Why this is important?
Decommissioned pipes are a potential source of contamination to the surrounding ground, and in the long term to the water table, as well as contributing to environmental pollution. This could be in the form of metal pipe corrosion or lead contamination from the lead pipe.
If RPS guidelines are not followed, the Environment Agency has the authority to take action against a company responsible for the pipework and the company responsible for its safe decommissioning.
If left unchecked?
The environmental pollution aspect is significant and leaving them in the ground also undoes the good work of taking faulty, under-performing or dangerous pipes out of commission.
Pipe pulling removes the old pipework from the ground thereby eliminating the potential environmental pollution, as well as enabling the recycling and scrap value recovery of the old pipe.
Decommissioning of old pipes would not then be bound by the RPS8 rules.
In the United States, it is estimated there are around 7 million lead pipes, totalling 65,000 miles of lead.
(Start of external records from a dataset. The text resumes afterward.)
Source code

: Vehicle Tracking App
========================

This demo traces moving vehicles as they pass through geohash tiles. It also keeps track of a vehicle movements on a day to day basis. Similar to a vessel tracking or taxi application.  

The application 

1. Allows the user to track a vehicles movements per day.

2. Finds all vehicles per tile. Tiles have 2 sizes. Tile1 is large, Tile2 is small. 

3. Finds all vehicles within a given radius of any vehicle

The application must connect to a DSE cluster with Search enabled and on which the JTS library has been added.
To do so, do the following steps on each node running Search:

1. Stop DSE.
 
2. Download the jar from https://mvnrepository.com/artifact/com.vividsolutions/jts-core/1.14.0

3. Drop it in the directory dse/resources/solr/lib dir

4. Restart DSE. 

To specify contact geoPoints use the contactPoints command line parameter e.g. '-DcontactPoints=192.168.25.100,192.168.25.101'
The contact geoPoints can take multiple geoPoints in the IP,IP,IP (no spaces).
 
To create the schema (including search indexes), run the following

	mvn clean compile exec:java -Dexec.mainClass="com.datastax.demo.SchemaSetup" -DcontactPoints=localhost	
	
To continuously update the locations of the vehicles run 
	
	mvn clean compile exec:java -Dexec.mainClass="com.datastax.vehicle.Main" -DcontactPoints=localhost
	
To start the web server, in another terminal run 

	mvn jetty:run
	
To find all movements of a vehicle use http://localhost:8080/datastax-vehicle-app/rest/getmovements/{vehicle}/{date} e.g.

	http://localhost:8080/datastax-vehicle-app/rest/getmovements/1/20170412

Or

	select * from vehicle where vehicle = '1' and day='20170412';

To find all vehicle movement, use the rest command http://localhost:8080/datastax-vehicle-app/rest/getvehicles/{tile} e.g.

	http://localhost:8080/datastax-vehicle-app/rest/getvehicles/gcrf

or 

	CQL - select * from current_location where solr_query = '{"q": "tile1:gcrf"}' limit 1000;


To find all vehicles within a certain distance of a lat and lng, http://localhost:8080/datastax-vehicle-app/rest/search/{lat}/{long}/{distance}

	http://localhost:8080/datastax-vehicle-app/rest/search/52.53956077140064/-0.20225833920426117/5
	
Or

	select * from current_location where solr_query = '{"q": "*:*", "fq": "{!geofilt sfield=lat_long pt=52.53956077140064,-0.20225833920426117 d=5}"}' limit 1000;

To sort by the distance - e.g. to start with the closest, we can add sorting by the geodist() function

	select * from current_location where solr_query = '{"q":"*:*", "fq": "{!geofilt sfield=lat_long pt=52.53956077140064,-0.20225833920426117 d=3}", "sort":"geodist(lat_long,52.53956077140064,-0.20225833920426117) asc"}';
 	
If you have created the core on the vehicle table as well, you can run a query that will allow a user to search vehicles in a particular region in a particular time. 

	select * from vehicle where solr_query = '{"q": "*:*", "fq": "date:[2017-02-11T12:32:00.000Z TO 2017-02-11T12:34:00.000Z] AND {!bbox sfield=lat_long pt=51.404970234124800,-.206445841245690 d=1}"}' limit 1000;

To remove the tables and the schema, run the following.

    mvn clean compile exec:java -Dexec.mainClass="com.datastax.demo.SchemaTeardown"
If the average size of lead pipe is ¾” (internal bore), this has a specification of ¾” 11lbs lead pipe.
One foot of lead pipe weighs 11 lbs or 5 kgs and is 15 metres in length, this equates to an astronomical 3.8billion lbs of lead (1.72 million tonnes). The average scrap value of lead is approx. US$ 0.75 per lbs (£1,350 per tonne). Therefore, potential scrap value of lead pipe in US is $2.5 – 3bn.
Do we want to leave this in the ground to pollute the environment when it is worth almost US$3bn in scrap value alone?